Earlier this week I went to Leicester University to visit the UK Swift team and learn how to analyse data from the Swift satellite. It was fun and I learned a lot, but there was too much to take in in one day.
Swift has three instruments onboard which are co-aligned, they all point at the same patch of sky. The first of these is the Burst Alert Telescope (BAT), a gamma-ray detector which observes a large part of the sky at once (it has a field of view similar to your eye) looking for new burst events. Within seconds of detecting a burst, the instrument provides the position of the event to an accuracy of four arcminutes which is then passed to the X-Ray Telescope (XRT) which has a smaller field of view than the BAT but can provide positions to an accuracy of five arcseconds. The final instrument is the Ultra-Violet and Optical Telescope (UVOT) which has an even smaller field of view but can provide a position accuracy of less than an arcsecond.

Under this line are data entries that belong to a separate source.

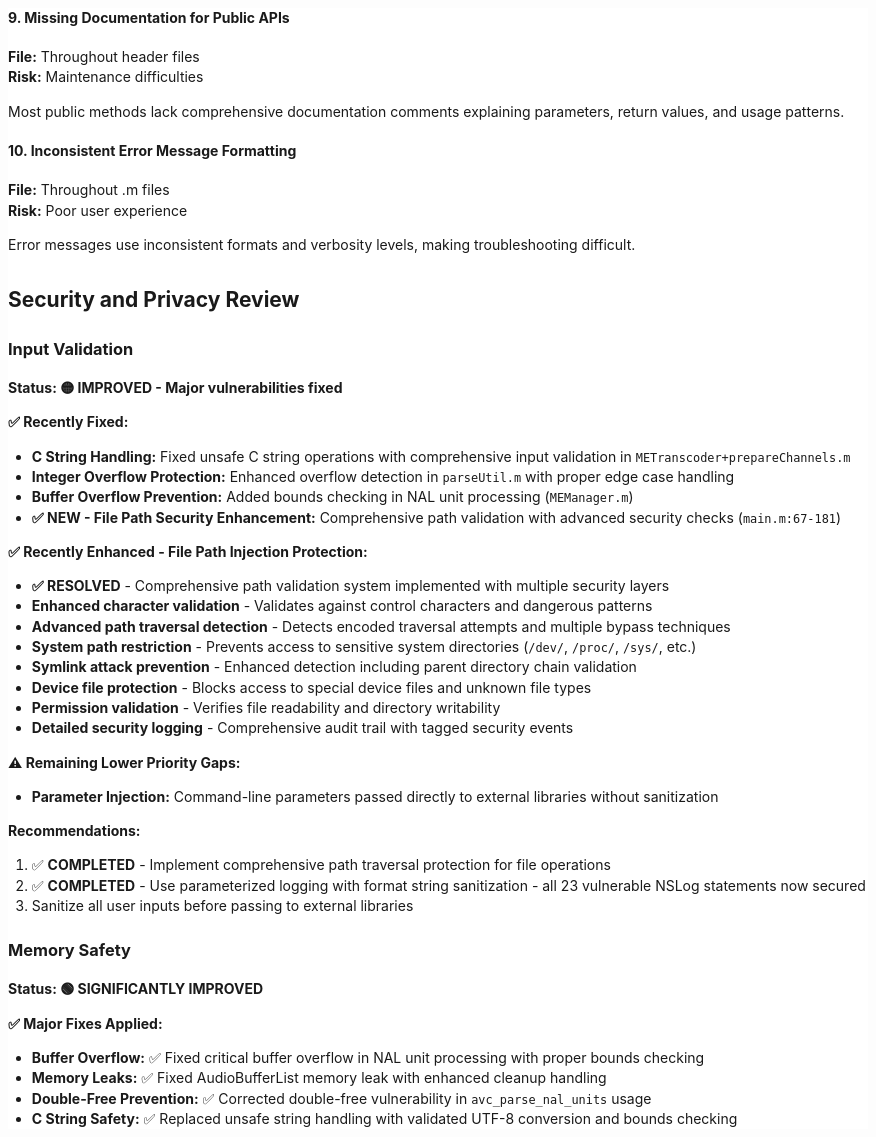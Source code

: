 #### 9. Missing Documentation for Public APIs
**File:** Throughout header files  
**Risk:** Maintenance difficulties

Most public methods lack comprehensive documentation comments explaining parameters, return values, and usage patterns.

#### 10. Inconsistent Error Message Formatting
**File:** Throughout .m files  
**Risk:** Poor user experience

Error messages use inconsistent formats and verbosity levels, making troubleshooting difficult.

## Security and Privacy Review

### Input Validation
**Status: 🟡 IMPROVED - Major vulnerabilities fixed**

**✅ Recently Fixed:**
- **C String Handling:** Fixed unsafe C string operations with comprehensive input validation in `METranscoder+prepareChannels.m`
- **Integer Overflow Protection:** Enhanced overflow detection in `parseUtil.m` with proper edge case handling
- **Buffer Overflow Prevention:** Added bounds checking in NAL unit processing (`MEManager.m`)
- **✅ NEW - File Path Security Enhancement:** Comprehensive path validation with advanced security checks (`main.m:67-181`)

**✅ Recently Enhanced - File Path Injection Protection:**
- **✅ RESOLVED** - Comprehensive path validation system implemented with multiple security layers
- **Enhanced character validation** - Validates against control characters and dangerous patterns
- **Advanced path traversal detection** - Detects encoded traversal attempts and multiple bypass techniques  
- **System path restriction** - Prevents access to sensitive system directories (`/dev/`, `/proc/`, `/sys/`, etc.)
- **Symlink attack prevention** - Enhanced detection including parent directory chain validation
- **Device file protection** - Blocks access to special device files and unknown file types
- **Permission validation** - Verifies file readability and directory writability
- **Detailed security logging** - Comprehensive audit trail with tagged security events

**⚠️ Remaining Lower Priority Gaps:**
- **Parameter Injection:** Command-line parameters passed directly to external libraries without sanitization  

**Recommendations:**
1. ✅ **COMPLETED** - Implement comprehensive path traversal protection for file operations
2. ✅ **COMPLETED** - Use parameterized logging with format string sanitization - all 23 vulnerable NSLog statements now secured
3. Sanitize all user inputs before passing to external libraries

### Memory Safety
**Status: 🟢 SIGNIFICANTLY IMPROVED**

**✅ Major Fixes Applied:**
- **Buffer Overflow:** ✅ Fixed critical buffer overflow in NAL unit processing with proper bounds checking
- **Memory Leaks:** ✅ Fixed AudioBufferList memory leak with enhanced cleanup handling  
- **Double-Free Prevention:** ✅ Corrected double-free vulnerability in `avc_parse_nal_units` usage
- **C String Safety:** ✅ Replaced unsafe string handling with validated UTF-8 conversion and bounds checking
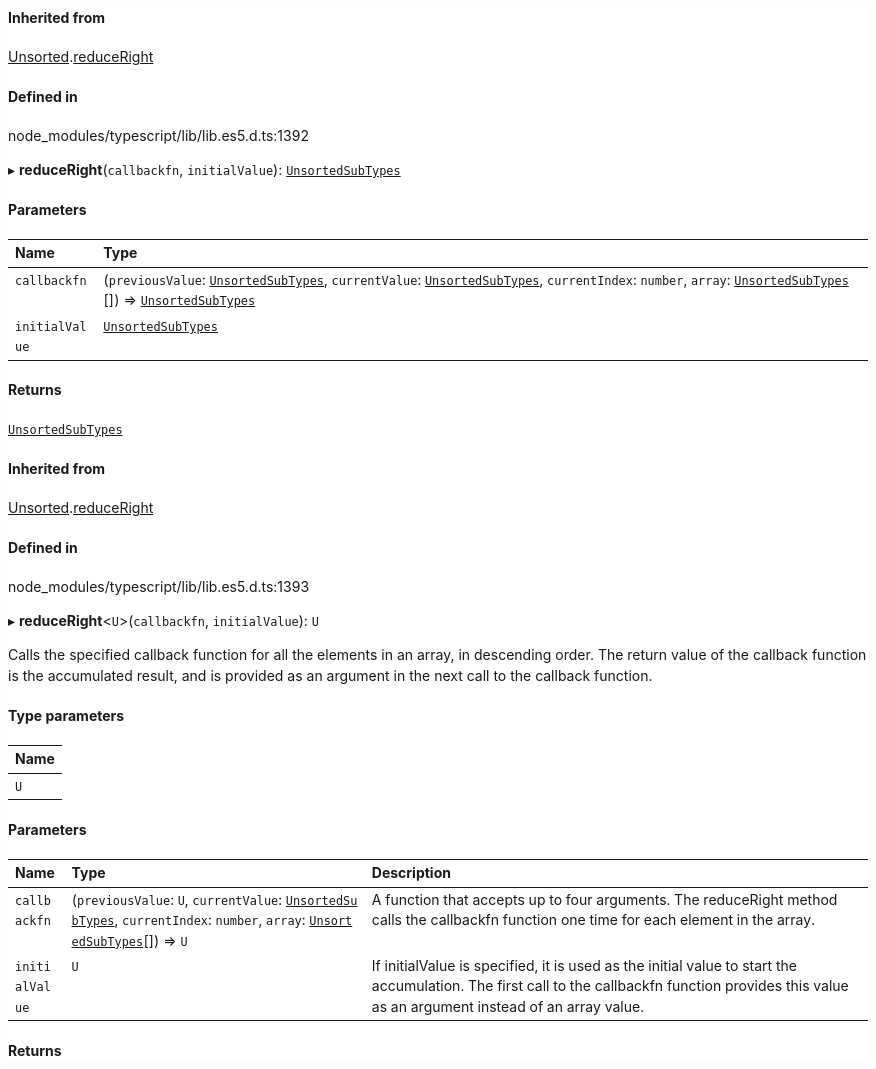#### Inherited from

[Unsorted](resources_generalTypes.Unsorted.md).[reduceRight](resources_generalTypes.Unsorted.md#reduceright)

#### Defined in

node_modules/typescript/lib/lib.es5.d.ts:1392

▸ **reduceRight**(`callbackfn`, `initialValue`): [`UnsortedSubTypes`](../modules/resources_generalTypes.md#unsortedsubtypes)

#### Parameters

| Name | Type |
| :------ | :------ |
| `callbackfn` | (`previousValue`: [`UnsortedSubTypes`](../modules/resources_generalTypes.md#unsortedsubtypes), `currentValue`: [`UnsortedSubTypes`](../modules/resources_generalTypes.md#unsortedsubtypes), `currentIndex`: `number`, `array`: [`UnsortedSubTypes`](../modules/resources_generalTypes.md#unsortedsubtypes)[]) => [`UnsortedSubTypes`](../modules/resources_generalTypes.md#unsortedsubtypes) |
| `initialValue` | [`UnsortedSubTypes`](../modules/resources_generalTypes.md#unsortedsubtypes) |

#### Returns

[`UnsortedSubTypes`](../modules/resources_generalTypes.md#unsortedsubtypes)

#### Inherited from

[Unsorted](resources_generalTypes.Unsorted.md).[reduceRight](resources_generalTypes.Unsorted.md#reduceright)

#### Defined in

node_modules/typescript/lib/lib.es5.d.ts:1393

▸ **reduceRight**<`U`\>(`callbackfn`, `initialValue`): `U`

Calls the specified callback function for all the elements in an array, in descending order. The return value of the callback function is the accumulated result, and is provided as an argument in the next call to the callback function.

#### Type parameters

| Name |
| :------ |
| `U` |

#### Parameters

| Name | Type | Description |
| :------ | :------ | :------ |
| `callbackfn` | (`previousValue`: `U`, `currentValue`: [`UnsortedSubTypes`](../modules/resources_generalTypes.md#unsortedsubtypes), `currentIndex`: `number`, `array`: [`UnsortedSubTypes`](../modules/resources_generalTypes.md#unsortedsubtypes)[]) => `U` | A function that accepts up to four arguments. The reduceRight method calls the callbackfn function one time for each element in the array. |
| `initialValue` | `U` | If initialValue is specified, it is used as the initial value to start the accumulation. The first call to the callbackfn function provides this value as an argument instead of an array value. |

#### Returns
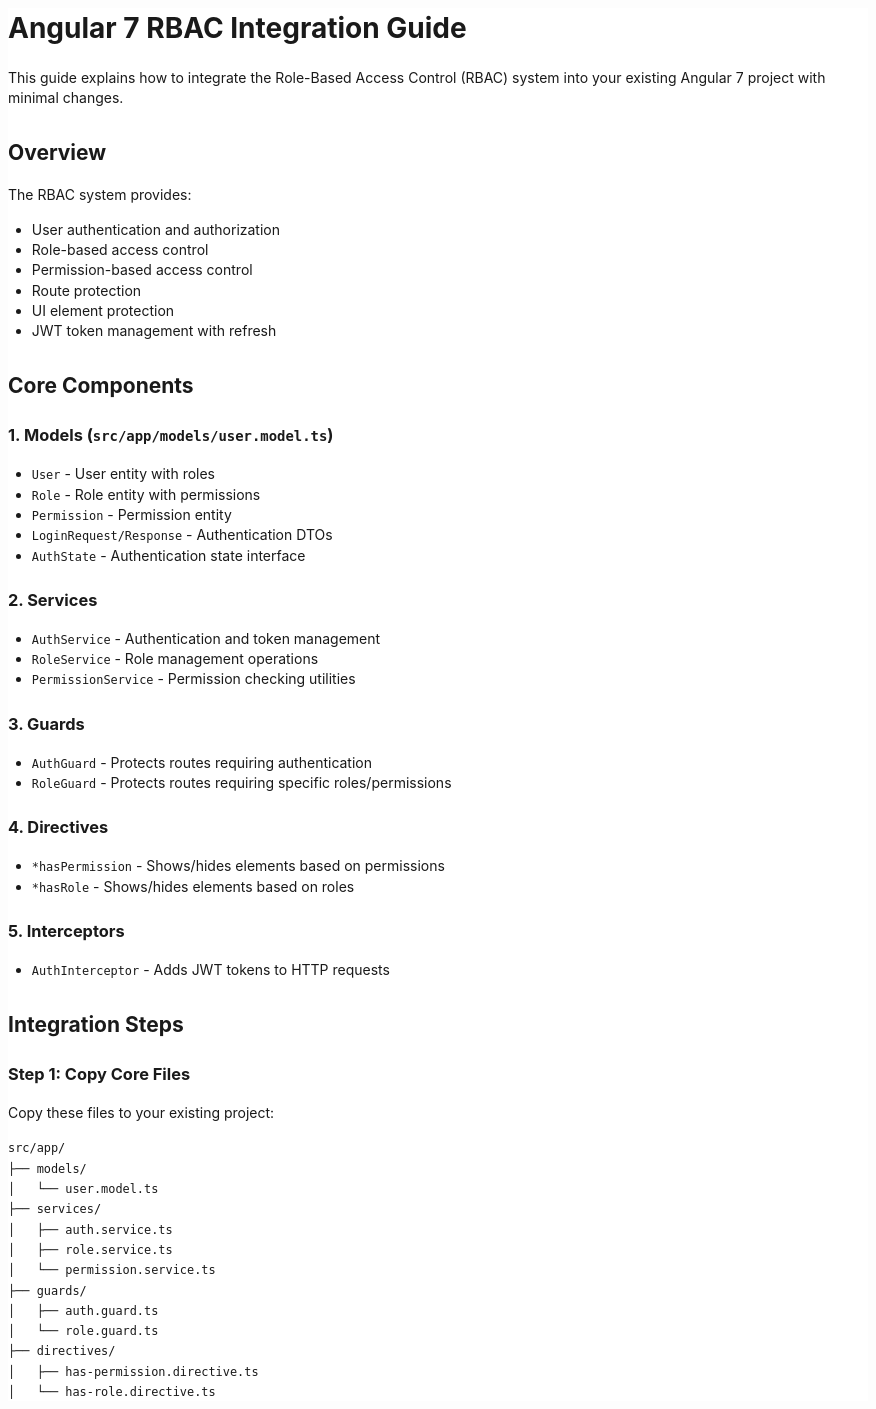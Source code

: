 # Angular 7 RBAC Integration Guide

This guide explains how to integrate the Role-Based Access Control (RBAC) system into your existing Angular 7 project with minimal changes.

## Overview

The RBAC system provides:
- User authentication and authorization
- Role-based access control
- Permission-based access control
- Route protection
- UI element protection
- JWT token management with refresh

## Core Components

### 1. Models (`src/app/models/user.model.ts`)
- `User` - User entity with roles
- `Role` - Role entity with permissions
- `Permission` - Permission entity
- `LoginRequest/Response` - Authentication DTOs
- `AuthState` - Authentication state interface

### 2. Services
- `AuthService` - Authentication and token management
- `RoleService` - Role management operations
- `PermissionService` - Permission checking utilities

### 3. Guards
- `AuthGuard` - Protects routes requiring authentication
- `RoleGuard` - Protects routes requiring specific roles/permissions

### 4. Directives
- `*hasPermission` - Shows/hides elements based on permissions
- `*hasRole` - Shows/hides elements based on roles

### 5. Interceptors
- `AuthInterceptor` - Adds JWT tokens to HTTP requests

## Integration Steps

### Step 1: Copy Core Files

Copy these files to your existing project:

```
src/app/
├── models/
│   └── user.model.ts
├── services/
│   ├── auth.service.ts
│   ├── role.service.ts
│   └── permission.service.ts
├── guards/
│   ├── auth.guard.ts
│   └── role.guard.ts
├── directives/
│   ├── has-permission.directive.ts
│   └── has-role.directive.ts
```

The satellite generally operates in "survey mode". In this mode, astronomers can suggest targets for observation. For example, if you look down the list of recent targets on the quick look site you may see some targets that begin "SN", these are supernovae which have been observed by Swift. Looking on there today they have recently observed: SN2005df, Tempel 1, Mrk684, Abell2029 plus a whole bunch of GRBs. But when a GRB occurs in the field of view of the BAT it enters what is called "burst mode". If the burst was significant (had a high enough "merit") to trigger burst mode, the position provided by the BAT is passed to the satellite control software which automatically causes the Swift to slew to the position which enables the use of the more accurate XRT and UVOT instruments.
For each burst there is plenty of data to look at. There is gamma ray data from the BAT, X-ray data from the XRT, and UV and optical data from UVOT. Each instrument provides both images and spectra of each event which can be used to characterise the bursts. This all helps with GRB research: the more data we have on these energetic events the better we can constrain the models and work out just what is going on to produce such intense bursts of radiation.
Part of our training involved actually using the software to analyse archive data from each of the instruments. Unfortunately we didn't have time to get through all of the tutorials but when I have some spare time I will install the software, finish the tutorials and post some pictures. In the mean time, if you are interested in some more technical details try the following pages at Nasa's Goddard Space Flight Centre: BAT, XRT, UVOT.